Exercise details: Read the listing below and copy out each line where the word "with" occurs.

Available records:
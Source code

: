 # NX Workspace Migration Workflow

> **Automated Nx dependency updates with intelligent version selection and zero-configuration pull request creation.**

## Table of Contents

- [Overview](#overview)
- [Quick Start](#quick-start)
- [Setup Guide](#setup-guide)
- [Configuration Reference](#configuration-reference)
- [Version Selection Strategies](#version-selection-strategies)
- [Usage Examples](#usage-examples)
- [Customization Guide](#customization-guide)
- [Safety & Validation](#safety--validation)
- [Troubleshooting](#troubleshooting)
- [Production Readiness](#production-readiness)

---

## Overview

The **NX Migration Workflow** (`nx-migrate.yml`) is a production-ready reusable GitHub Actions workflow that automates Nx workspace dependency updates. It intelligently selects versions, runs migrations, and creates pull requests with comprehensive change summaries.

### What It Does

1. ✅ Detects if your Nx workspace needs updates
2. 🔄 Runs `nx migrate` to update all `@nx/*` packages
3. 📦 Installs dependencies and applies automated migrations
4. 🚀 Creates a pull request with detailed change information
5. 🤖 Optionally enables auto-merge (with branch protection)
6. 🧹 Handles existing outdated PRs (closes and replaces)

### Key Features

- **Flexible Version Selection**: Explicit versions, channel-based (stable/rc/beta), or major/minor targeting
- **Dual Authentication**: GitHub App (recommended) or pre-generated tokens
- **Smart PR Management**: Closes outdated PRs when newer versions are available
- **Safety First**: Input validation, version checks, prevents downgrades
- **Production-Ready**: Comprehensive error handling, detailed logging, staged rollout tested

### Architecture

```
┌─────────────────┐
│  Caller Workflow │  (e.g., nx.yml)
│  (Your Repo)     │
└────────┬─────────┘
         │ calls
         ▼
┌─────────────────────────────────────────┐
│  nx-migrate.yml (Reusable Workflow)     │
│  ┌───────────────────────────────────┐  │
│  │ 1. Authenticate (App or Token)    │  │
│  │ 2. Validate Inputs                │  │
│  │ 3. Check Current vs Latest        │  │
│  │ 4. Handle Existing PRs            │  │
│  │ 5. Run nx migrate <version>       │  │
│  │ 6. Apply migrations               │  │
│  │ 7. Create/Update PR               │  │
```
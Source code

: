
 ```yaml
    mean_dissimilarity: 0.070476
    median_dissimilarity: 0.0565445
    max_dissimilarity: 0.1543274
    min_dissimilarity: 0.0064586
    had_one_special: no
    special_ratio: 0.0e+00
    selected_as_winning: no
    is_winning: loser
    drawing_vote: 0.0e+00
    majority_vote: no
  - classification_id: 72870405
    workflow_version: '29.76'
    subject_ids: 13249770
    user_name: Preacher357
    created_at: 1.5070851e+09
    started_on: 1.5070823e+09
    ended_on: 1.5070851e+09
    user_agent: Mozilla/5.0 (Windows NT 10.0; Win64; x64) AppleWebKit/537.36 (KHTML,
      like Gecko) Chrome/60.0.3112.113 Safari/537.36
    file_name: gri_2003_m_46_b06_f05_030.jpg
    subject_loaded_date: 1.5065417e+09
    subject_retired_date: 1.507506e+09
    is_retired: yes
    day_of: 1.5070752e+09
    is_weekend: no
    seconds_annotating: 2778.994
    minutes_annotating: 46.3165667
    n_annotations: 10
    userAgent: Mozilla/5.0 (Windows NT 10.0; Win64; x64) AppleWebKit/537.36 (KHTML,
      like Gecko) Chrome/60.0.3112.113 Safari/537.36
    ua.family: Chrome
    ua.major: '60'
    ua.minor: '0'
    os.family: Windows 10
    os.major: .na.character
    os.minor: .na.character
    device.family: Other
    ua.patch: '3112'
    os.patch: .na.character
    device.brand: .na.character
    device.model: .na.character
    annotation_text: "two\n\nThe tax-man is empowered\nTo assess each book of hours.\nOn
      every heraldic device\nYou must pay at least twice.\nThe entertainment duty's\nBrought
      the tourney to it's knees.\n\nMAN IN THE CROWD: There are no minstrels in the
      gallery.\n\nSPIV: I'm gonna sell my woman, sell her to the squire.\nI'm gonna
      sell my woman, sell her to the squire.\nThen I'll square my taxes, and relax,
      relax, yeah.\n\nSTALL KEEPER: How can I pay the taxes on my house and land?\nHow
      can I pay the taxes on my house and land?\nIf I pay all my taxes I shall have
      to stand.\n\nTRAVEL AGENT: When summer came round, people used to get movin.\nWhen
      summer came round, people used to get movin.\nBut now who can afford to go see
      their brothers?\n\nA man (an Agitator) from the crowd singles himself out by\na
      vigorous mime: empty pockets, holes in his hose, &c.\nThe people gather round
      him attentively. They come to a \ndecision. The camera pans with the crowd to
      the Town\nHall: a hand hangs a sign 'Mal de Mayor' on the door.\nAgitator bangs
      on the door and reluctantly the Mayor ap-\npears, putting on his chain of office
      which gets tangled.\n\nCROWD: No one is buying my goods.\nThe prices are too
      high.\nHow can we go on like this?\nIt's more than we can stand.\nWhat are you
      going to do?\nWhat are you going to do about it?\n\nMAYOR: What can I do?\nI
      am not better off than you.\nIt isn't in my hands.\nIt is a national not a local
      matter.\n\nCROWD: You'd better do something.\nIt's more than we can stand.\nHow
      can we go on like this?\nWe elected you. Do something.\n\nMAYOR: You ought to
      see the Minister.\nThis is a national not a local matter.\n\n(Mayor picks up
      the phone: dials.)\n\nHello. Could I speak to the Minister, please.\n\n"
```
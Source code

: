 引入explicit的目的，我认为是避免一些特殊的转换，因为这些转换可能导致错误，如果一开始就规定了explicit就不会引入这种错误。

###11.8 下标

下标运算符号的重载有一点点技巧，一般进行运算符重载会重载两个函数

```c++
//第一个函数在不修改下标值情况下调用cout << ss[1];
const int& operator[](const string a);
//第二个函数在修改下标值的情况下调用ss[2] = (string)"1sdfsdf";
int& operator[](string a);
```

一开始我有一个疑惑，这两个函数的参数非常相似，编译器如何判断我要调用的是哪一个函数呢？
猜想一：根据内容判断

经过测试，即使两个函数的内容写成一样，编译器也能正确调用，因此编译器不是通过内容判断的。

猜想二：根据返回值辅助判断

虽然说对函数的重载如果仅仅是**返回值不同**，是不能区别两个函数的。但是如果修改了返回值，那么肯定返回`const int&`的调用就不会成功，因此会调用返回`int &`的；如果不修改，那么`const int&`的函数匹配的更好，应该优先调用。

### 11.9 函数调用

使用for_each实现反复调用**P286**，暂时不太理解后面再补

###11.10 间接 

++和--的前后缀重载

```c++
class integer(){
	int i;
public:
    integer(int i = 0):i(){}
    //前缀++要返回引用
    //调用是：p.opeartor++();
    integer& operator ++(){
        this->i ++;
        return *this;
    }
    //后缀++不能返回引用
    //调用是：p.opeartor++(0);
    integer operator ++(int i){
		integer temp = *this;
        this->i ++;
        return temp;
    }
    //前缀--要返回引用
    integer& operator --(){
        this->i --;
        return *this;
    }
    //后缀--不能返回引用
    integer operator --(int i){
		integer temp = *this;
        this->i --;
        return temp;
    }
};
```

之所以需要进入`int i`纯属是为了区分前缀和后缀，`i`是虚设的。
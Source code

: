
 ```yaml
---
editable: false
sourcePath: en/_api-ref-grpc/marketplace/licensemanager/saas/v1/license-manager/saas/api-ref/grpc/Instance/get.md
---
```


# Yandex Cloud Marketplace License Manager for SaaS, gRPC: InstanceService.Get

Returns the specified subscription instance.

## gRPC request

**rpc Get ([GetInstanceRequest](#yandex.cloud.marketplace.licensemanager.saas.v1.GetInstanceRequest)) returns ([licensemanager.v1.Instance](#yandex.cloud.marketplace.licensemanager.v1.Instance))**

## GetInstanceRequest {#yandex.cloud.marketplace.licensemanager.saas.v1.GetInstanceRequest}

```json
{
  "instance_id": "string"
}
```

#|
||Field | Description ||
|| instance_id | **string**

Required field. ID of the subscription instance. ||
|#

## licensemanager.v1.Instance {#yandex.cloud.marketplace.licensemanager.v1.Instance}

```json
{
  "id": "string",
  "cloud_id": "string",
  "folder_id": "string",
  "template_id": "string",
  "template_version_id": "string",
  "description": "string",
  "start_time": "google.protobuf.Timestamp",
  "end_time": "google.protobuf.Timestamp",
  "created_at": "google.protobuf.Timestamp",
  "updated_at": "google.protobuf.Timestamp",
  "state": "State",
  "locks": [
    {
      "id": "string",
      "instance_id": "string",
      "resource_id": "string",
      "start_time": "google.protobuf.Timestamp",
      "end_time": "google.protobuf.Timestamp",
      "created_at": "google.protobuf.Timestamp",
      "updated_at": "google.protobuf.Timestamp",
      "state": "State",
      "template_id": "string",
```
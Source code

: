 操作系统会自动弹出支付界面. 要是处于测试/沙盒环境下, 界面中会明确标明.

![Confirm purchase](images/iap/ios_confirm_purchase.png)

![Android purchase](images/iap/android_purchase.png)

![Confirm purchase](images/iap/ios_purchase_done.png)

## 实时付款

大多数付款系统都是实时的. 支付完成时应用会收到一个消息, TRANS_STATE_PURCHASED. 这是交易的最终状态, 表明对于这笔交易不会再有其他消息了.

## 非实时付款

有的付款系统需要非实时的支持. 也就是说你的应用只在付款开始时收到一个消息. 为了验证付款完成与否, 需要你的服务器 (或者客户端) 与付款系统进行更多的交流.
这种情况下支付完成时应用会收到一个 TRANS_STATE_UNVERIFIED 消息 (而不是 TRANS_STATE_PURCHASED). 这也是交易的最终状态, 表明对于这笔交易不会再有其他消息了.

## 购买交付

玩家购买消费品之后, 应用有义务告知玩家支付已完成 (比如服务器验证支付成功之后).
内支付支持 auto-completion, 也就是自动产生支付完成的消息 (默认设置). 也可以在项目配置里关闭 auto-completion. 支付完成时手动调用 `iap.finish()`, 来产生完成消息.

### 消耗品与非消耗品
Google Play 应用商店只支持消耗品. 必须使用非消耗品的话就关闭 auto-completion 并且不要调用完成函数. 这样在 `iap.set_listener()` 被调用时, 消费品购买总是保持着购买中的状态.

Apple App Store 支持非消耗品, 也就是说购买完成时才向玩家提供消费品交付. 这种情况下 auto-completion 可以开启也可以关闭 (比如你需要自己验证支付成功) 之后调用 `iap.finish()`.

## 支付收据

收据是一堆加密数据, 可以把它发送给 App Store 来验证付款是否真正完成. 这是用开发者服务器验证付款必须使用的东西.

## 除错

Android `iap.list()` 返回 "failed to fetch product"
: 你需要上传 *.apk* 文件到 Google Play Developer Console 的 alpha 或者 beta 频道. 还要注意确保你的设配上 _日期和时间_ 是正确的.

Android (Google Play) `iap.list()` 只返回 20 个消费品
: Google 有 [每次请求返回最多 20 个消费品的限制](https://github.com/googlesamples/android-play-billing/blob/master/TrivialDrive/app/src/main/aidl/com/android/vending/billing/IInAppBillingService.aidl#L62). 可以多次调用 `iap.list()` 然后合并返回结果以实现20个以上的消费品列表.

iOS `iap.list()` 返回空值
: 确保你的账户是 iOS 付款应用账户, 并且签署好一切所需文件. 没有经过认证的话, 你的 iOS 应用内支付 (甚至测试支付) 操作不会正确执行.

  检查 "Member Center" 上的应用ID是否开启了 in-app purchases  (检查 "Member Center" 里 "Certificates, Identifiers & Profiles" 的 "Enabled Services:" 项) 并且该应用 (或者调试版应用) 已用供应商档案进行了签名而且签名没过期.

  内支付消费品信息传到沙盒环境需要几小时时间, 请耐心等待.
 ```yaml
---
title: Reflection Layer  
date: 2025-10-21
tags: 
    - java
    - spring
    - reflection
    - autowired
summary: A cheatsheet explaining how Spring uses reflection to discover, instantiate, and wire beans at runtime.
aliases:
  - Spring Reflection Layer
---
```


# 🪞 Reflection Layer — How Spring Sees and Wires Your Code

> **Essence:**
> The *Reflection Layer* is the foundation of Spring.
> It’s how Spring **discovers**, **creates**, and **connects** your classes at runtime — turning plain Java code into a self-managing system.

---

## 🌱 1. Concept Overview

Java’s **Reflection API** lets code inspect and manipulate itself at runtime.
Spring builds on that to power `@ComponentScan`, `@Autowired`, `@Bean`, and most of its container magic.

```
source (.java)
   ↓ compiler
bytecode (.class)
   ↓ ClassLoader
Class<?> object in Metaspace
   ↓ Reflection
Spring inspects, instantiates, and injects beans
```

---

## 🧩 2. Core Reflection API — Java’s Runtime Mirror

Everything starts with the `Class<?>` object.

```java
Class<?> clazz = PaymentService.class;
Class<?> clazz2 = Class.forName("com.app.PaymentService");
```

Expected output:
> **Automated Nx dependency updates with intelligent version selection and zero-configuration pull request creation.**
The **NX Migration Workflow** (`nx-migrate.yml`) is a production-ready reusable GitHub Actions workflow that automates Nx workspace dependency updates. It intelligently selects versions, runs migrations, and creates pull requests with comprehensive change summaries.
4. 🚀 Creates a pull request with detailed change information
5. 🤖 Optionally enables auto-merge (with branch protection)
      him attentively. They come to a \ndecision. The camera pans with the crowd to
Everything starts with the `Class<?>` object.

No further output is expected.